Saturday, 5 June 2010

Woeful Economic Ignorance

No-One Owes Us a Living

Bernard Hickey, writing in the NZ Herald, recently pointed out that NZ banks have tightened up on their lending criteria to businesses recently, despite early signs of economic recovery in this country. Banks are more cautious than ever, it would seem, when it comes to lending to NZ businesses.

But why?

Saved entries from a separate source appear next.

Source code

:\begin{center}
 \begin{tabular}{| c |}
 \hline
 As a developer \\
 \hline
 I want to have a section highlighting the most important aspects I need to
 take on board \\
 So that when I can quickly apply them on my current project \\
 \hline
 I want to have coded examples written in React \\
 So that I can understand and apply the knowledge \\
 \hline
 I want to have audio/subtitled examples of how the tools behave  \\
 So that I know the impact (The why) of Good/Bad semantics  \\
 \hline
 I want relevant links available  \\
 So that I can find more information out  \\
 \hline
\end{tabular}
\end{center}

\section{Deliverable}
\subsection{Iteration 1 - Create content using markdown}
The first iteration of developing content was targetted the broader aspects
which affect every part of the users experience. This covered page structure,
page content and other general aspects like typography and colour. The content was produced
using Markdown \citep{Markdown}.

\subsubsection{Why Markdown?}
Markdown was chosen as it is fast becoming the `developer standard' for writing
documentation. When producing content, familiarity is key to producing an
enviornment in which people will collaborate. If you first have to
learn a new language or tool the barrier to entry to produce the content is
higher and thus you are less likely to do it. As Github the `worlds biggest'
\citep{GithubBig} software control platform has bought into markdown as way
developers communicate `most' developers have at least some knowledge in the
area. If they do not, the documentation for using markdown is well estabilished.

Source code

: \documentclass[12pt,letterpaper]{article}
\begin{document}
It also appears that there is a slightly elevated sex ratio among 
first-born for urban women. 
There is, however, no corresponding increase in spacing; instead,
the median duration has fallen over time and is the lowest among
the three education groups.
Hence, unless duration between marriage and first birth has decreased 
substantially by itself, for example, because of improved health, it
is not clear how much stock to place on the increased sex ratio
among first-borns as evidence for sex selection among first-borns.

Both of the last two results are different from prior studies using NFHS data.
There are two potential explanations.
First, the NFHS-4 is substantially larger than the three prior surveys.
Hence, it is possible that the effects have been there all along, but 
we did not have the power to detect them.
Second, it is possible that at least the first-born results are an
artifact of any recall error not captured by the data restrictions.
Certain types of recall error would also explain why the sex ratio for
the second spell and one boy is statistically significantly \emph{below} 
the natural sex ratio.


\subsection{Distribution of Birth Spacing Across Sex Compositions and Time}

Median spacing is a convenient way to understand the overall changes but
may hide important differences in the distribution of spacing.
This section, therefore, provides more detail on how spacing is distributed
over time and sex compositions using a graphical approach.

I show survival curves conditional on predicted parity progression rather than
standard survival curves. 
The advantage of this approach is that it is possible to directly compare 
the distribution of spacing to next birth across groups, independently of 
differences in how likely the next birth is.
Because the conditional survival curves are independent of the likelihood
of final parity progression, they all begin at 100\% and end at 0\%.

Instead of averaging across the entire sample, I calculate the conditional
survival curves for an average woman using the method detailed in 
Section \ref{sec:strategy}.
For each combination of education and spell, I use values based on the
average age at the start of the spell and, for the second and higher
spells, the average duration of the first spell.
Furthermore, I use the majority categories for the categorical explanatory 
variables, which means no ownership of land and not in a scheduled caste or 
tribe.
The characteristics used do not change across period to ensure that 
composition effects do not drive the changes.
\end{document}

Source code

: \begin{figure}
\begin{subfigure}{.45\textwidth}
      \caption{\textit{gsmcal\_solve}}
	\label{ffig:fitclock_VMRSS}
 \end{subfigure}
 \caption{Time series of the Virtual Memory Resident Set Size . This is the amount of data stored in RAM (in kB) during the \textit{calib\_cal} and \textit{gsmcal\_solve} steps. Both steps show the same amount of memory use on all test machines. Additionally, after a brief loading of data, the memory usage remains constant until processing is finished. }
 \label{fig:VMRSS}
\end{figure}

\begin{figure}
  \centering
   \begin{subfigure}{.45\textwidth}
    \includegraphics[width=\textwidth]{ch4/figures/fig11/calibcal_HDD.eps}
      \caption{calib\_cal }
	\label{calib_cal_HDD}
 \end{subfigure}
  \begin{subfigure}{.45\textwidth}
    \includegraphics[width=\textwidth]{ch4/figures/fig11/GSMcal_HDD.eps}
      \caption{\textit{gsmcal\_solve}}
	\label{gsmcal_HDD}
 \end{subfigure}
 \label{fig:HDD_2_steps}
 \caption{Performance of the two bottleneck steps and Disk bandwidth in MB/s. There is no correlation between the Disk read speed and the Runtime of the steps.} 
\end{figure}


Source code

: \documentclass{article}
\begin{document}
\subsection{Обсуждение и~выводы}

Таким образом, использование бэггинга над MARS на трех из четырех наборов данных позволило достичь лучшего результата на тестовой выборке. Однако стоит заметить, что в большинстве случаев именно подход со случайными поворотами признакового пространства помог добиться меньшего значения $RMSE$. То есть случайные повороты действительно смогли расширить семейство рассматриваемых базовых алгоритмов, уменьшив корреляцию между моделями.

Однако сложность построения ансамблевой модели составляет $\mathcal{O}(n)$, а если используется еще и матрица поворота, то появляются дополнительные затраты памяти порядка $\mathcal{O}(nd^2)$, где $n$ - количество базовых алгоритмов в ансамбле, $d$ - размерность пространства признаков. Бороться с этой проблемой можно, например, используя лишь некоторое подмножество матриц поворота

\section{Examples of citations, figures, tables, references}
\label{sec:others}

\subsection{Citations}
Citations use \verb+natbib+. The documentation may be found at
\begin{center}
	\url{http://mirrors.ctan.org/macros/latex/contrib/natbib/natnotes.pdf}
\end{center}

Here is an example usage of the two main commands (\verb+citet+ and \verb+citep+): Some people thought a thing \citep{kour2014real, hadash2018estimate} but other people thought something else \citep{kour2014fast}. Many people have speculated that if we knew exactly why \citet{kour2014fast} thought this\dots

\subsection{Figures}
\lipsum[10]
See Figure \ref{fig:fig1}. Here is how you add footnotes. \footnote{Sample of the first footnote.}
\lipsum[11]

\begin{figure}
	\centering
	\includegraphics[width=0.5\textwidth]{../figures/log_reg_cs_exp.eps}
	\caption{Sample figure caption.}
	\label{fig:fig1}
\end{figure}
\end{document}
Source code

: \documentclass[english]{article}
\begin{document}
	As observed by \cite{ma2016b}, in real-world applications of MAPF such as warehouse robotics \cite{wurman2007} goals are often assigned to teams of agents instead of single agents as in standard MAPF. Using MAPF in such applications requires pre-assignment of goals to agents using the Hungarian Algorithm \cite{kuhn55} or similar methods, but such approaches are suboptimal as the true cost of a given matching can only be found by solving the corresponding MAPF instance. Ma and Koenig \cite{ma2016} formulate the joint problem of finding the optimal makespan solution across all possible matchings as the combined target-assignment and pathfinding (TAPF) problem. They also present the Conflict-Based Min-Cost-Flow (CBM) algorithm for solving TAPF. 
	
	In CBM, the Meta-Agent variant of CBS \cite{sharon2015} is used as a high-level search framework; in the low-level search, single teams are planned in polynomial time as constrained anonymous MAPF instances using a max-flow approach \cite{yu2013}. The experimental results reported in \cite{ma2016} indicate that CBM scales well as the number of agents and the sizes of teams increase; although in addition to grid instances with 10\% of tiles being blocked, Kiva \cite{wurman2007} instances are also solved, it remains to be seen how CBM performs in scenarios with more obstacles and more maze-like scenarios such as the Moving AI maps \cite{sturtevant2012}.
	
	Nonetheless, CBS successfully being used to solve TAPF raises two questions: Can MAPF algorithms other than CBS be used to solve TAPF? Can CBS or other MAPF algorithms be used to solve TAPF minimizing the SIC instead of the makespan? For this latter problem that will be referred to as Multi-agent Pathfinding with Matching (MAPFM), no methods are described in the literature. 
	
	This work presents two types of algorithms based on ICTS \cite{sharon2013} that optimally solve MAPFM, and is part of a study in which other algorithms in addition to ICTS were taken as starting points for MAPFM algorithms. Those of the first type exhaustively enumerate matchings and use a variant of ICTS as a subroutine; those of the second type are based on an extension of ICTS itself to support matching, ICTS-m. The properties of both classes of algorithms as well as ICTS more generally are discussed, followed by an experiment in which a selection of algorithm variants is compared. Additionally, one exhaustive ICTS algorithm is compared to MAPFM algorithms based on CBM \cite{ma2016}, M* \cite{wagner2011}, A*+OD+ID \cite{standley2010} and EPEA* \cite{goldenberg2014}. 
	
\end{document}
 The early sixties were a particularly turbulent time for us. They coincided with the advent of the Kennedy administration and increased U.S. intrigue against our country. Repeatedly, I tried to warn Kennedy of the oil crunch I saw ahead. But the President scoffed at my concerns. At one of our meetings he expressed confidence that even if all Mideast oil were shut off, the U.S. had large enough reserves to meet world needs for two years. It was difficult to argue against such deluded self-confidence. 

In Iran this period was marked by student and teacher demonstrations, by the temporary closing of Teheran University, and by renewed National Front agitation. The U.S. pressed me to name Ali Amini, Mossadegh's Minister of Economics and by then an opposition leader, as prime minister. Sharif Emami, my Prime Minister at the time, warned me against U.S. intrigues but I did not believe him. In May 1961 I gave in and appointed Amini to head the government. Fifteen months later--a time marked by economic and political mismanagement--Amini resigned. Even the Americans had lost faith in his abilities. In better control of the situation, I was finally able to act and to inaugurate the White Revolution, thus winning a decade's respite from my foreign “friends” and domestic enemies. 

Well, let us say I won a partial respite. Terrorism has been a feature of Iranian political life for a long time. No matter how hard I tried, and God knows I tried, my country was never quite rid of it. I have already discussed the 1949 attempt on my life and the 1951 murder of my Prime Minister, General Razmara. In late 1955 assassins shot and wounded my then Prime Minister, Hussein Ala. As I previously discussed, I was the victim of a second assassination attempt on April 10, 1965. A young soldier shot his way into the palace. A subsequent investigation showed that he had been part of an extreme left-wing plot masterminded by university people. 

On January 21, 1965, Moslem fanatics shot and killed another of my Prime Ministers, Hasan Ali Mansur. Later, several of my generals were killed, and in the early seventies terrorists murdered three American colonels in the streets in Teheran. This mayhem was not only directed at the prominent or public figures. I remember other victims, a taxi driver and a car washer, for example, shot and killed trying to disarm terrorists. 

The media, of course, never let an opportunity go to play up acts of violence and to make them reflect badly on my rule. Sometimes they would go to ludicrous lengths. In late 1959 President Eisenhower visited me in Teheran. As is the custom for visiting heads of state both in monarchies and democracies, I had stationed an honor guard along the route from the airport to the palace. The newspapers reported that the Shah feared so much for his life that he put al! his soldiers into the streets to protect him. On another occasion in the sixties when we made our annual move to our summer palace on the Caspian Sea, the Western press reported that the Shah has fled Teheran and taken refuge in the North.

Well, apparently the usual suspect is the Reserve Bank's new requirement that a greater proportion of the banks' funding be sourced from New Zealand, rather than those large, hot international wholesale money markets. Then, secondly, Aussie banks appear to be losing their ardour for New Zealand, preferring to expand their business in Asia. So, capital is not as freely available, as it once was.

So far, so good. "Houston, we have a problem" is now an apt status report. But if you go to the comments section of Hickey's article your heart will likely sink at the diatribe of economic ignorance, blameshifting, and populist ignorance that is on offer. An example of the erudition displayed:
What sort of an idiot thinks they can order our now completely Internationally owned banks to suddenly start lending to little old, "flea on the dogs tail NZ" business? (Whats left of it) This ridiculous situation is of the Reserve Banks and our Politicians own making and now they think they can bully international business' into financial risk taking on the bais of our wonderful economic performance.

Hullo? Am I on another planet?

Free market means, free to lend or free not to lend, either way Banks are now free to do what they want, and we are not. Rogernomics always stood for "you will be Rogered in no time at all" and global free market stood for, 3 winners, 191 losers. Why do no economists see what is a very obvious systematic failure. You all sound like Monty Python, This Parrots dead. "No its not, its just pining for the fiords".Ahh, no its dead!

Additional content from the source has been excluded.